EXERCISE BRIEF: For each line below that holds the word "theorem", make a copy.

Records from a data collection:
————

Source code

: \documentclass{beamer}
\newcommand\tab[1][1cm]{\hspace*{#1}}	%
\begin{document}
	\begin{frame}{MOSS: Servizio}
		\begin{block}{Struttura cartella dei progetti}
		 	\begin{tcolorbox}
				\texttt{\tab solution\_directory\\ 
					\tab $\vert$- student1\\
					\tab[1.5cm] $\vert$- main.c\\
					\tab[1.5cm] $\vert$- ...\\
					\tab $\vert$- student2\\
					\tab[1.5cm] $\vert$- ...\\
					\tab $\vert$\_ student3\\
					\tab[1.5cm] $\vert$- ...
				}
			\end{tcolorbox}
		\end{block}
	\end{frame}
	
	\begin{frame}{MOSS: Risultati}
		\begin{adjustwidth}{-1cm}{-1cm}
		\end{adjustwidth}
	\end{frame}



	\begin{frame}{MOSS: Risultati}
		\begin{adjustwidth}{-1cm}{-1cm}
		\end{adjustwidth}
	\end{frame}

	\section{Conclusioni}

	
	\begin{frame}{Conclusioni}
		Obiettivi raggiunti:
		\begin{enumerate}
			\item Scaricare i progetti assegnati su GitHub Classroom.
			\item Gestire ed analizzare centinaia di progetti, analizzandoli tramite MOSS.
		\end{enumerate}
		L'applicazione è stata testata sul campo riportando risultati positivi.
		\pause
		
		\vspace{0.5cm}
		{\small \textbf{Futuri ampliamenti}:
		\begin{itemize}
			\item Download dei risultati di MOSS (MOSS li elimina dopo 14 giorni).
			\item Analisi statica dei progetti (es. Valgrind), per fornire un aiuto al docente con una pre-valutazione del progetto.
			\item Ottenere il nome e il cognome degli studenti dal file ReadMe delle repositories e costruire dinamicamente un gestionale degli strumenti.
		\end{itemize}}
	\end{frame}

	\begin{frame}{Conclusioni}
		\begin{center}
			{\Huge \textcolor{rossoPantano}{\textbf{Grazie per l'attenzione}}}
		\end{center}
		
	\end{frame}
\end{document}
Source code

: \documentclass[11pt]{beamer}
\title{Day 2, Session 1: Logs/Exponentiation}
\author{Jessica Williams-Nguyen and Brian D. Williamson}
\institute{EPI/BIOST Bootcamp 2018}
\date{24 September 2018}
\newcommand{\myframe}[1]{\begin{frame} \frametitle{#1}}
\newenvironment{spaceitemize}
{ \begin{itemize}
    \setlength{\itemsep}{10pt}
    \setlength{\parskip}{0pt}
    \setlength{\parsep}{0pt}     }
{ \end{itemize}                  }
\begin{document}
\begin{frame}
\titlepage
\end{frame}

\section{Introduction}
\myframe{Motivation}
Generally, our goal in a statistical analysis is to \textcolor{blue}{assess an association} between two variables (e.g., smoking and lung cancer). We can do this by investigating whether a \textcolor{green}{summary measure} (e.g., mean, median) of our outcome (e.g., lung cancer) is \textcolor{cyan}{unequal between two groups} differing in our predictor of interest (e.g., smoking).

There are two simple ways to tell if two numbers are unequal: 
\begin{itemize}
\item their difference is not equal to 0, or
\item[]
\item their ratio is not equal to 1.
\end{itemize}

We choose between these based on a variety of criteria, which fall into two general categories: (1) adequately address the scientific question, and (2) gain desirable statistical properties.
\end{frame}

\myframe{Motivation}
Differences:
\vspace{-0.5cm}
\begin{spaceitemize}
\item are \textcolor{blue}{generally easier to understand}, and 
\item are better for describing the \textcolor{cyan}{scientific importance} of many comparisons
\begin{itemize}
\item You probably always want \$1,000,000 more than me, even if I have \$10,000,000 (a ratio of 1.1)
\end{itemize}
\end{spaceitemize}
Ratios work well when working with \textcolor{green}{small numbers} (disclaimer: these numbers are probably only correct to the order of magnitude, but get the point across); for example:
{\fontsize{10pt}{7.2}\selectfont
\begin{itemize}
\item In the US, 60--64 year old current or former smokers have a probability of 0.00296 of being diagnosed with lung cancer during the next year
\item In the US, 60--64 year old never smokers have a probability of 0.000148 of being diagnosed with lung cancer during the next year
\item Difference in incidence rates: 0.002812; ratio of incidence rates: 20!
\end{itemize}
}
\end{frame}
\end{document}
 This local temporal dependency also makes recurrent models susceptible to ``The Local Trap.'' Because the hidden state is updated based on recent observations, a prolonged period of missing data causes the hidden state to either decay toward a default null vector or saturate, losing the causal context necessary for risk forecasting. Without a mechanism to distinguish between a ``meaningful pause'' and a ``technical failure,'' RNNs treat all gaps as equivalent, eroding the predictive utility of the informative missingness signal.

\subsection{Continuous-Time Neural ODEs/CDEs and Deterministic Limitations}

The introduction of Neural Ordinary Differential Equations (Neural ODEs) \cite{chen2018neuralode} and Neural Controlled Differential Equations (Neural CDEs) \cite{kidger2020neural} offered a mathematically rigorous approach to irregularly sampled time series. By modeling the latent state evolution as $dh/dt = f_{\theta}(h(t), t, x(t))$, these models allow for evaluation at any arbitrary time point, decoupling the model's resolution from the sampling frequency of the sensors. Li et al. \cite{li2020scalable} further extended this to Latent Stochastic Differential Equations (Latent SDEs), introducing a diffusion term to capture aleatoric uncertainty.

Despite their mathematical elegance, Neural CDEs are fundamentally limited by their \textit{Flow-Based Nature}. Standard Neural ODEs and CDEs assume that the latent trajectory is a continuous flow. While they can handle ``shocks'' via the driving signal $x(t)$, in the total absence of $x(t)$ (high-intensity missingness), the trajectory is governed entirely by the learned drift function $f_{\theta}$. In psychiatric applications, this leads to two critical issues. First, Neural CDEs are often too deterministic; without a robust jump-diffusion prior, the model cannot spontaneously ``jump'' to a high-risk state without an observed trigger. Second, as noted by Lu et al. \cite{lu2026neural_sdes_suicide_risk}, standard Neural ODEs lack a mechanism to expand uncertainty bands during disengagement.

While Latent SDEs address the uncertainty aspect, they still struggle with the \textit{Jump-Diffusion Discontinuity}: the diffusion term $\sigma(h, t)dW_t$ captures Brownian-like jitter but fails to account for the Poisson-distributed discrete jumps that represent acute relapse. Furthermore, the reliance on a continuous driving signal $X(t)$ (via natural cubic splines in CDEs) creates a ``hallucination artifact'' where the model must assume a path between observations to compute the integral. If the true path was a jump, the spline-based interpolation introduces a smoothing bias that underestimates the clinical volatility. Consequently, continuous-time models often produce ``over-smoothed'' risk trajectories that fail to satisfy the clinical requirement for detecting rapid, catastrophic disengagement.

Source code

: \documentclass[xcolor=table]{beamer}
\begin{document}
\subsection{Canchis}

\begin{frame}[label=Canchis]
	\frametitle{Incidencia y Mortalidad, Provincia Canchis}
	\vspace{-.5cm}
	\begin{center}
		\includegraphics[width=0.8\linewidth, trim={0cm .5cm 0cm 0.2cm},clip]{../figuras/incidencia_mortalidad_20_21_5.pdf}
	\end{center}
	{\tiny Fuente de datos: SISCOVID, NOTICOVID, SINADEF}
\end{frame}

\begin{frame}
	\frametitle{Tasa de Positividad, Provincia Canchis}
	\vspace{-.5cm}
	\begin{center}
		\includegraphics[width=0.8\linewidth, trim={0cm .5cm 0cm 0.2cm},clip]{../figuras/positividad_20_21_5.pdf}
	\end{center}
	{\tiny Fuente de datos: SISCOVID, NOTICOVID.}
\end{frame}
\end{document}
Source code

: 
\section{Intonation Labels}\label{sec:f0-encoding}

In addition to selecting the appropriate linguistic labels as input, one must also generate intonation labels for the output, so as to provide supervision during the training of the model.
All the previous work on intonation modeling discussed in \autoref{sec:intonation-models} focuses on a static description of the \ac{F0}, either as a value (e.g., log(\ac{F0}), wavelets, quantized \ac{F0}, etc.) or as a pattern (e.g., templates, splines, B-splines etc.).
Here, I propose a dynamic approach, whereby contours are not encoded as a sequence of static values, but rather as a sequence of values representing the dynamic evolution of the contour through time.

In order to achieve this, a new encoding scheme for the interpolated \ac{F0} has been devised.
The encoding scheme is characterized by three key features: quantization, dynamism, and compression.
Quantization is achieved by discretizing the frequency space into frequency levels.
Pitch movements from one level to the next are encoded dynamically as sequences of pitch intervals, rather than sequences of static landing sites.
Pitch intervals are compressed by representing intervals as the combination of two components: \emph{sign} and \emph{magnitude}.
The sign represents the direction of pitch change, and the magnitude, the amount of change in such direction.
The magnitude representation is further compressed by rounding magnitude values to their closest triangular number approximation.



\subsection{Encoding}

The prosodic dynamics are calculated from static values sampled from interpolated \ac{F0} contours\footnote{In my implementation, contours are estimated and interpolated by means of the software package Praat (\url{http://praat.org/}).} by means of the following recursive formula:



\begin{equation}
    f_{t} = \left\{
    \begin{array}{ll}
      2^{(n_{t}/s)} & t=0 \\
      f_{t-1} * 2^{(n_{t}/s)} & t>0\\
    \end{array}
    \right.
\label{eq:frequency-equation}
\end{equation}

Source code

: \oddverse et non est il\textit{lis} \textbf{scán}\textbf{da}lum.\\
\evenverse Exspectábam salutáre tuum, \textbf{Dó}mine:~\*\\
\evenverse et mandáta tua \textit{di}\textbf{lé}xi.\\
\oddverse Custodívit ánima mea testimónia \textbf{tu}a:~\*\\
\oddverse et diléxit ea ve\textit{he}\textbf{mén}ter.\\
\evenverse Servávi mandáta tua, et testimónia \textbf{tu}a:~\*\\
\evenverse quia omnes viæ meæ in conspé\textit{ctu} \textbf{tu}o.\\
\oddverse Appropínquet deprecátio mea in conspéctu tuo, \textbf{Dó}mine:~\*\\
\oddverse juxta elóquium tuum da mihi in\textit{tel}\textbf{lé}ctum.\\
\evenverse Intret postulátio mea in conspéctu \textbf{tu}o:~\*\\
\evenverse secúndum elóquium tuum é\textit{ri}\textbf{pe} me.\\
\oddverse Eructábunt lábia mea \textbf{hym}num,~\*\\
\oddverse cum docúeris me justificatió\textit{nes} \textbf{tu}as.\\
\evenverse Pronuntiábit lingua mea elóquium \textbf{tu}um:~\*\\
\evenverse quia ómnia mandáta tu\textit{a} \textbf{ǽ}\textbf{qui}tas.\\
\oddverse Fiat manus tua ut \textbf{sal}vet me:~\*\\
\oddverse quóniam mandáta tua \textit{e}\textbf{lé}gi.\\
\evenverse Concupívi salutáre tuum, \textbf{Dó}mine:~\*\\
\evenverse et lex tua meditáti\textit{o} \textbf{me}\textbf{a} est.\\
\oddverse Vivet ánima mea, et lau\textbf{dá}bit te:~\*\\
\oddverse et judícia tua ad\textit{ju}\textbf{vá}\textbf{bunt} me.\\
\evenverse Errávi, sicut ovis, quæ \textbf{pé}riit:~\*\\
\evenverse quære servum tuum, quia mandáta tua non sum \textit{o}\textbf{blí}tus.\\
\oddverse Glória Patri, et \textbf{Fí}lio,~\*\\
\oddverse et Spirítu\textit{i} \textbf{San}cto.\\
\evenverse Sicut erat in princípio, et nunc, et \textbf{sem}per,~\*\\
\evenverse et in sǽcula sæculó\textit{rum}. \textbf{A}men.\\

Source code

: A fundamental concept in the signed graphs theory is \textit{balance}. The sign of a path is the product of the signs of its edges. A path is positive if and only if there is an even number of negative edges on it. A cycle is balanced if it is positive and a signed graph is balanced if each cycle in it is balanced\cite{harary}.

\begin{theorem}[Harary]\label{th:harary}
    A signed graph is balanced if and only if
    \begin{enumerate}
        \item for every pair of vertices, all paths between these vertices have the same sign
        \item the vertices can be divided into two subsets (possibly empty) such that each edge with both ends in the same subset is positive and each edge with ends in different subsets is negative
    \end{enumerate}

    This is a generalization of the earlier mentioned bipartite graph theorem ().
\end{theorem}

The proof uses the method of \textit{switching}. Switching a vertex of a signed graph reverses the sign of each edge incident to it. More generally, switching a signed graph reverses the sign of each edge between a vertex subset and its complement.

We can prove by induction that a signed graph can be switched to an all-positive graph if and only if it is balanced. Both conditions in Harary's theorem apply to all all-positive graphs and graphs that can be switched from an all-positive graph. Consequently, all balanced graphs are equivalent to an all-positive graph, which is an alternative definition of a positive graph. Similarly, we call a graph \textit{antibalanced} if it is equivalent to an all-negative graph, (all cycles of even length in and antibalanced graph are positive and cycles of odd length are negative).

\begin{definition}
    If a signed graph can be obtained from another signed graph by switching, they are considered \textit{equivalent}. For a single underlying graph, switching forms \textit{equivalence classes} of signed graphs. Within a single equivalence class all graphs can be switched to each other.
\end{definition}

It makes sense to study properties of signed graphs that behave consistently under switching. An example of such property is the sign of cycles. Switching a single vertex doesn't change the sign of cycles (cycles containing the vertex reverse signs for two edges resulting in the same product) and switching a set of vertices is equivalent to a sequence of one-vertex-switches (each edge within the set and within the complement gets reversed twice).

————

RESPONSE:
\begin{theorem}[Harary]\label{th:harary}
    This is a generalization of the earlier mentioned bipartite graph theorem ().
\end{theorem}
We can prove by induction that a signed graph can be switched to an all-positive graph if and only if it is balanced. Both conditions in Harary's theorem apply to all all-positive graphs and graphs that can be switched from an all-positive graph. Consequently, all balanced graphs are equivalent to an all-positive graph, which is an alternative definition of a positive graph. Similarly, we call a graph \textit{antibalanced} if it is equivalent to an all-negative graph, (all cycles of even length in and antibalanced graph are positive and cycles of odd length are negative).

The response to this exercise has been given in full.